Available data.
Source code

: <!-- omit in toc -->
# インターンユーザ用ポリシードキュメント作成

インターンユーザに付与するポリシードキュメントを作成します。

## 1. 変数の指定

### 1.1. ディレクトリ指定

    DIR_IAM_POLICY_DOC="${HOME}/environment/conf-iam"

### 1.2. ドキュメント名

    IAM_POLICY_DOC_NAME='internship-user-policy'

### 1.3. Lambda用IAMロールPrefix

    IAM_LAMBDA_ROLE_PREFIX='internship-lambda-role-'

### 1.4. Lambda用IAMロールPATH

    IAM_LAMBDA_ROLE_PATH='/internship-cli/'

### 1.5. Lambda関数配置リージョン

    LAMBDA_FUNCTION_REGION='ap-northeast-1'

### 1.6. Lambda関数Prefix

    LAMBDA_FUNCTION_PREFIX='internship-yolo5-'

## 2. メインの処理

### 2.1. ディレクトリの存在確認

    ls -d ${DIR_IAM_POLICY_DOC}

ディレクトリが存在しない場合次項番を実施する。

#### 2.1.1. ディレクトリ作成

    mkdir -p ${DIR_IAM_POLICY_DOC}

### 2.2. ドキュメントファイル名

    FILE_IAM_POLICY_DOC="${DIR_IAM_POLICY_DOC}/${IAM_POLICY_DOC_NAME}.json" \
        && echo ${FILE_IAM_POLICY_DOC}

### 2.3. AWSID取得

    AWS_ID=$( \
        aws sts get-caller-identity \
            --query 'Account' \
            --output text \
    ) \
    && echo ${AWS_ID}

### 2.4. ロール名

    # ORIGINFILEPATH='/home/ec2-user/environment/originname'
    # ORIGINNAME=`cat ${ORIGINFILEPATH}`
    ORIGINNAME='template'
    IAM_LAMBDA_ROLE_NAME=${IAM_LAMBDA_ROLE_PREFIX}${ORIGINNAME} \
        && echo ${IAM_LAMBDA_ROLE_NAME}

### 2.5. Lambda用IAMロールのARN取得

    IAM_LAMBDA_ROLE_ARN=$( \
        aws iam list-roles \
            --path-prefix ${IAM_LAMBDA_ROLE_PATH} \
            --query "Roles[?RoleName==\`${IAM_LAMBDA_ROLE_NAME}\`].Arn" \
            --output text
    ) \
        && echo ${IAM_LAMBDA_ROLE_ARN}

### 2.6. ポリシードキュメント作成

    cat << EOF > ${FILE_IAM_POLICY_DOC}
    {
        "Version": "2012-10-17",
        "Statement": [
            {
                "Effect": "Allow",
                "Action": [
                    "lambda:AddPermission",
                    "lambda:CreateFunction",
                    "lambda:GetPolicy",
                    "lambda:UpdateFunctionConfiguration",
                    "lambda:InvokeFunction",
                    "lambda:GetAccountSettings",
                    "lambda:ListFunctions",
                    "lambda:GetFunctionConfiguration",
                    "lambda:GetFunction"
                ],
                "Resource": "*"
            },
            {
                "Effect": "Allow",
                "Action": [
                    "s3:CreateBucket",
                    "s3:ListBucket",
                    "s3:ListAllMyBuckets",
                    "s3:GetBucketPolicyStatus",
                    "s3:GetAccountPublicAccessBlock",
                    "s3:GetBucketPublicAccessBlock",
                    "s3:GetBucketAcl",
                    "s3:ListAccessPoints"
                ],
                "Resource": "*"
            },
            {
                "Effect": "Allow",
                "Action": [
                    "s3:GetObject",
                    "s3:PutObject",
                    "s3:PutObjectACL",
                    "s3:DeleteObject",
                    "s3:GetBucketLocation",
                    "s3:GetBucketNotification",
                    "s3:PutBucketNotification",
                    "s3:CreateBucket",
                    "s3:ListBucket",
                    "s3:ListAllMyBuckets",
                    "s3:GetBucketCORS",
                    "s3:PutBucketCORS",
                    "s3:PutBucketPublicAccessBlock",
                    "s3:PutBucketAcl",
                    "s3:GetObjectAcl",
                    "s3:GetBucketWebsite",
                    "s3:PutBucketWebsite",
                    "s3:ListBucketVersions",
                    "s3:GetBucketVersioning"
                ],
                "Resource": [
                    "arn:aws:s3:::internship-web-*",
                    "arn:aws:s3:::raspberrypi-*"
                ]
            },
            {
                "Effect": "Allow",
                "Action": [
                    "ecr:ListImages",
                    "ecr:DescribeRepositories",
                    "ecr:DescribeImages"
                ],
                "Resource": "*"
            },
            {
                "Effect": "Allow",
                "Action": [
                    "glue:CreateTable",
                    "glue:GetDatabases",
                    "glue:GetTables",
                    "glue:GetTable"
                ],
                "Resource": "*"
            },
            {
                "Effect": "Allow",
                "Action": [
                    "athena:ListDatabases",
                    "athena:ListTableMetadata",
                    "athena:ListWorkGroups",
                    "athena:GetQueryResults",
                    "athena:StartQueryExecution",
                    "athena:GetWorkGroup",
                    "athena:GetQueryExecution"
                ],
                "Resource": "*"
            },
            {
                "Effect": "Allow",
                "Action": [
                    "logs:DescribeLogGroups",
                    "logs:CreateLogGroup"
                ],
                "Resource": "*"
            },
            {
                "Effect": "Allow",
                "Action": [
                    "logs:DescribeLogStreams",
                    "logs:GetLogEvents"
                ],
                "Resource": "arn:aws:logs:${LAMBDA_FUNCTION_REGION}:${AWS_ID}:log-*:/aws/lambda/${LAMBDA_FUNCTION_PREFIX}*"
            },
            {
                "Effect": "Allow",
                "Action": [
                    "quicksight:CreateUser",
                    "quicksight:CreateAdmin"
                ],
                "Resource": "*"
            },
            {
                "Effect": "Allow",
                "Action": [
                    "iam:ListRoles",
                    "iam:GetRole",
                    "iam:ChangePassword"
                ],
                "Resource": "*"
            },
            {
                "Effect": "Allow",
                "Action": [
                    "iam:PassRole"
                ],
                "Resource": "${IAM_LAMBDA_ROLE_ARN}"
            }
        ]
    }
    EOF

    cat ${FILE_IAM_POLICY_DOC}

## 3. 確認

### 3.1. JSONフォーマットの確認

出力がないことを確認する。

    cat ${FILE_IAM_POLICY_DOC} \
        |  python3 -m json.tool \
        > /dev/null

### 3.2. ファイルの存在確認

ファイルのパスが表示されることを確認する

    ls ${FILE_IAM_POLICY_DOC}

The problem.
Every entry, from first to last, should be written out exactly.

Solution to this task.
Source code

: <!-- omit in toc -->
# インターンユーザ用ポリシードキュメント作成

インターンユーザに付与するポリシードキュメントを作成します。

## 1. 変数の指定

### 1.1. ディレクトリ指定

    DIR_IAM_POLICY_DOC="${HOME}/environment/conf-iam"

### 1.2. ドキュメント名

    IAM_POLICY_DOC_NAME='internship-user-policy'

### 1.3. Lambda用IAMロールPrefix

    IAM_LAMBDA_ROLE_PREFIX='internship-lambda-role-'

### 1.4. Lambda用IAMロールPATH

    IAM_LAMBDA_ROLE_PATH='/internship-cli/'

### 1.5. Lambda関数配置リージョン

    LAMBDA_FUNCTION_REGION='ap-northeast-1'

### 1.6. Lambda関数Prefix

    LAMBDA_FUNCTION_PREFIX='internship-yolo5-'

## 2. メインの処理

### 2.1. ディレクトリの存在確認

    ls -d ${DIR_IAM_POLICY_DOC}

ディレクトリが存在しない場合次項番を実施する。

#### 2.1.1. ディレクトリ作成

    mkdir -p ${DIR_IAM_POLICY_DOC}

### 2.2. ドキュメントファイル名

    FILE_IAM_POLICY_DOC="${DIR_IAM_POLICY_DOC}/${IAM_POLICY_DOC_NAME}.json" \
        && echo ${FILE_IAM_POLICY_DOC}

### 2.3. AWSID取得

    AWS_ID=$( \
        aws sts get-caller-identity \
            --query 'Account' \
            --output text \
    ) \
    && echo ${AWS_ID}

### 2.4. ロール名

    # ORIGINFILEPATH='/home/ec2-user/environment/originname'
    # ORIGINNAME=`cat ${ORIGINFILEPATH}`
    ORIGINNAME='template'
    IAM_LAMBDA_ROLE_NAME=${IAM_LAMBDA_ROLE_PREFIX}${ORIGINNAME} \
        && echo ${IAM_LAMBDA_ROLE_NAME}

### 2.5. Lambda用IAMロールのARN取得

    IAM_LAMBDA_ROLE_ARN=$( \
        aws iam list-roles \
            --path-prefix ${IAM_LAMBDA_ROLE_PATH} \
            --query "Roles[?RoleName==\`${IAM_LAMBDA_ROLE_NAME}\`].Arn" \
            --output text
    ) \
        && echo ${IAM_LAMBDA_ROLE_ARN}

### 2.6. ポリシードキュメント作成

    cat << EOF > ${FILE_IAM_POLICY_DOC}
    {
        "Version": "2012-10-17",
        "Statement": [
            {
                "Effect": "Allow",
                "Action": [
                    "lambda:AddPermission",
                    "lambda:CreateFunction",
                    "lambda:GetPolicy",
                    "lambda:UpdateFunctionConfiguration",
                    "lambda:InvokeFunction",
                    "lambda:GetAccountSettings",
                    "lambda:ListFunctions",
                    "lambda:GetFunctionConfiguration",
                    "lambda:GetFunction"
                ],
                "Resource": "*"
            },
            {
                "Effect": "Allow",
                "Action": [
                    "s3:CreateBucket",
                    "s3:ListBucket",
                    "s3:ListAllMyBuckets",
                    "s3:GetBucketPolicyStatus",
                    "s3:GetAccountPublicAccessBlock",
                    "s3:GetBucketPublicAccessBlock",
                    "s3:GetBucketAcl",
                    "s3:ListAccessPoints"
                ],
                "Resource": "*"
            },
            {
                "Effect": "Allow",
                "Action": [
                    "s3:GetObject",
                    "s3:PutObject",
                    "s3:PutObjectACL",
                    "s3:DeleteObject",
                    "s3:GetBucketLocation",
                    "s3:GetBucketNotification",
                    "s3:PutBucketNotification",
                    "s3:CreateBucket",
                    "s3:ListBucket",
                    "s3:ListAllMyBuckets",
                    "s3:GetBucketCORS",
                    "s3:PutBucketCORS",
                    "s3:PutBucketPublicAccessBlock",
                    "s3:PutBucketAcl",
                    "s3:GetObjectAcl",
                    "s3:GetBucketWebsite",
                    "s3:PutBucketWebsite",
                    "s3:ListBucketVersions",
                    "s3:GetBucketVersioning"
                ],
                "Resource": [
                    "arn:aws:s3:::internship-web-*",
                    "arn:aws:s3:::raspberrypi-*"
                ]
            },
            {
                "Effect": "Allow",
                "Action": [
                    "ecr:ListImages",
                    "ecr:DescribeRepositories",
                    "ecr:DescribeImages"
                ],
                "Resource": "*"
            },
            {
                "Effect": "Allow",
                "Action": [
                    "glue:CreateTable",
                    "glue:GetDatabases",
                    "glue:GetTables",
                    "glue:GetTable"
                ],
                "Resource": "*"
            },
            {
                "Effect": "Allow",
                "Action": [
                    "athena:ListDatabases",
                    "athena:ListTableMetadata",
                    "athena:ListWorkGroups",
                    "athena:GetQueryResults",
                    "athena:StartQueryExecution",
                    "athena:GetWorkGroup",
                    "athena:GetQueryExecution"
                ],
                "Resource": "*"
            },
            {
                "Effect": "Allow",
                "Action": [
                    "logs:DescribeLogGroups",
                    "logs:CreateLogGroup"
                ],
                "Resource": "*"
            },
            {
                "Effect": "Allow",
                "Action": [
                    "logs:DescribeLogStreams",
                    "logs:GetLogEvents"
                ],
                "Resource": "arn:aws:logs:${LAMBDA_FUNCTION_REGION}:${AWS_ID}:log-*:/aws/lambda/${LAMBDA_FUNCTION_PREFIX}*"
            },
            {
                "Effect": "Allow",
                "Action": [
                    "quicksight:CreateUser",
                    "quicksight:CreateAdmin"
                ],
                "Resource": "*"
            },
            {
                "Effect": "Allow",
                "Action": [
                    "iam:ListRoles",
                    "iam:GetRole",
                    "iam:ChangePassword"
                ],
                "Resource": "*"
            },
            {
                "Effect": "Allow",
                "Action": [
                    "iam:PassRole"
                ],
                "Resource": "${IAM_LAMBDA_ROLE_ARN}"
            }
        ]
    }
    EOF

    cat ${FILE_IAM_POLICY_DOC}

## 3. 確認

### 3.1. JSONフォーマットの確認

出力がないことを確認する。

    cat ${FILE_IAM_POLICY_DOC} \
        |  python3 -m json.tool \
        > /dev/null

### 3.2. ファイルの存在確認

ファイルのパスが表示されることを確認する

    ls ${FILE_IAM_POLICY_DOC}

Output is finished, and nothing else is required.